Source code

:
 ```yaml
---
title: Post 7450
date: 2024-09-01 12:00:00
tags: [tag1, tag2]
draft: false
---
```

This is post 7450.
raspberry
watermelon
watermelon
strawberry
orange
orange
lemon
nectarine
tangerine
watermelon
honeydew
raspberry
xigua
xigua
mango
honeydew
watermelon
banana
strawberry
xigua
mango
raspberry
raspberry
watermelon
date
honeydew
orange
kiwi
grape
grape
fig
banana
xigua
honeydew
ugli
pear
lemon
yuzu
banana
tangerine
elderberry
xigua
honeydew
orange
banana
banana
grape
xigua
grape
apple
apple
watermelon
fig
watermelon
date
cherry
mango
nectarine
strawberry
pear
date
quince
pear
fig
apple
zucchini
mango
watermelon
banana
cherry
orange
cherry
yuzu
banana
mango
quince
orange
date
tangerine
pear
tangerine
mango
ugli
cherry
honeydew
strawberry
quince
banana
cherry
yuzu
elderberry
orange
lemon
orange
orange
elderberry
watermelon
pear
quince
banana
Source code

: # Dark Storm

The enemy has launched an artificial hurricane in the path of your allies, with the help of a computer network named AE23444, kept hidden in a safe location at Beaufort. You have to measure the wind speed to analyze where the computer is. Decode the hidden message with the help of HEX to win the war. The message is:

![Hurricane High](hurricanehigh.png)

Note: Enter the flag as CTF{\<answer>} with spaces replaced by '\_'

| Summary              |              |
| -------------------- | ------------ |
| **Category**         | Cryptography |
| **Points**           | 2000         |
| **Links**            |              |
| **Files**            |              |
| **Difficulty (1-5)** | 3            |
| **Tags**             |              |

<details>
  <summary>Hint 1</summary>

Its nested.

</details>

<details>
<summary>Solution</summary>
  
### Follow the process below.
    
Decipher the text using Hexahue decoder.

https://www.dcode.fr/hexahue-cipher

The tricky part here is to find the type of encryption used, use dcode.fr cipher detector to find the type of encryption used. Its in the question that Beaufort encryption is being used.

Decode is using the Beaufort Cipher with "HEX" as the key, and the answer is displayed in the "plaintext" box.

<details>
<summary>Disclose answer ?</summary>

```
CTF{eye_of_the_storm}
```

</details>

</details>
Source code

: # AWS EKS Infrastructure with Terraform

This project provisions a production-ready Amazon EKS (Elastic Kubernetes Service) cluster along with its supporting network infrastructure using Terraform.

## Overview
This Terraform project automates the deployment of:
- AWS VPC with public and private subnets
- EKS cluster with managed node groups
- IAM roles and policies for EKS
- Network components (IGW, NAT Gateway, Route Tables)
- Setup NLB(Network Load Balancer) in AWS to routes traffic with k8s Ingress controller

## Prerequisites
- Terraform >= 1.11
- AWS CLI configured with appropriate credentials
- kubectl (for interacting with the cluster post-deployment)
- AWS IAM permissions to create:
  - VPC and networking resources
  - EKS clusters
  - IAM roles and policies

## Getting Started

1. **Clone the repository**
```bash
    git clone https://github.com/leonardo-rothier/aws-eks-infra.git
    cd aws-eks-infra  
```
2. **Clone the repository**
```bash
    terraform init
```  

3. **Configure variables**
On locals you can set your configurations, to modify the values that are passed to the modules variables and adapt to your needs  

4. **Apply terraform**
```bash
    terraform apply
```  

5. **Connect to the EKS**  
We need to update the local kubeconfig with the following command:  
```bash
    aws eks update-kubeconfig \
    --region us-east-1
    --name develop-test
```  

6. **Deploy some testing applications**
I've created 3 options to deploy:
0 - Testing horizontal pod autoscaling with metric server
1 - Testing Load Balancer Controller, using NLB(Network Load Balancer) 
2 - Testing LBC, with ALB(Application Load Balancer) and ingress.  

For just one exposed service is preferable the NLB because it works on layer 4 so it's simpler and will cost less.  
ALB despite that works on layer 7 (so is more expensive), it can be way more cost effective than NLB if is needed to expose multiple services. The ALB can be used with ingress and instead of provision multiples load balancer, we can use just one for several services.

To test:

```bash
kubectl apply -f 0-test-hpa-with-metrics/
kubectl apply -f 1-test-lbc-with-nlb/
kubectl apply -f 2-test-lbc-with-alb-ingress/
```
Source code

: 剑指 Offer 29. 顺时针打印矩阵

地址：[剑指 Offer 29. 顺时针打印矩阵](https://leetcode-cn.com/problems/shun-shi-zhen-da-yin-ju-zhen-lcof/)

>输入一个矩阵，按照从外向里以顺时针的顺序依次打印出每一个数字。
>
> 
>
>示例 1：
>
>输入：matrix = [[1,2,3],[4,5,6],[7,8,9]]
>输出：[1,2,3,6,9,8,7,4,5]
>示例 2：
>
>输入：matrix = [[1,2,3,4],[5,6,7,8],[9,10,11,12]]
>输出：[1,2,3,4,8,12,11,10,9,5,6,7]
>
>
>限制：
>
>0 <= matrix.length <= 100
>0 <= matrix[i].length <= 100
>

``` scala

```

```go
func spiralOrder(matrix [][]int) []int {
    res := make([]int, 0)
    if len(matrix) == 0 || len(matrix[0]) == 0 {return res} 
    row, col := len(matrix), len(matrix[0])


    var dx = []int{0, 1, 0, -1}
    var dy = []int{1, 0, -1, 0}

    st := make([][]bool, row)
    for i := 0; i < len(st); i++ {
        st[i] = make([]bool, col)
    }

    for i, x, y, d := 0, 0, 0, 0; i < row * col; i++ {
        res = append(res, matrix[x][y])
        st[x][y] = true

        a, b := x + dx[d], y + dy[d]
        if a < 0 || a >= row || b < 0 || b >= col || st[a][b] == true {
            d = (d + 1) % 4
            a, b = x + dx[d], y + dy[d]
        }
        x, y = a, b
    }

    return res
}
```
☆ ☆ ☆ ☆ ☆ ☆ ☆
REQUIREMENT:
Copy all lines in the listing above where the string "your" appears.

TASK SOLUTION:
The enemy has launched an artificial hurricane in the path of your allies, with the help of a computer network named AE23444, kept hidden in a safe location at Beaufort. You have to measure the wind speed to analyze where the computer is. Decode the hidden message with the help of HEX to win the war. The message is:
On locals you can set your configurations, to modify the values that are passed to the modules variables and adapt to your needs  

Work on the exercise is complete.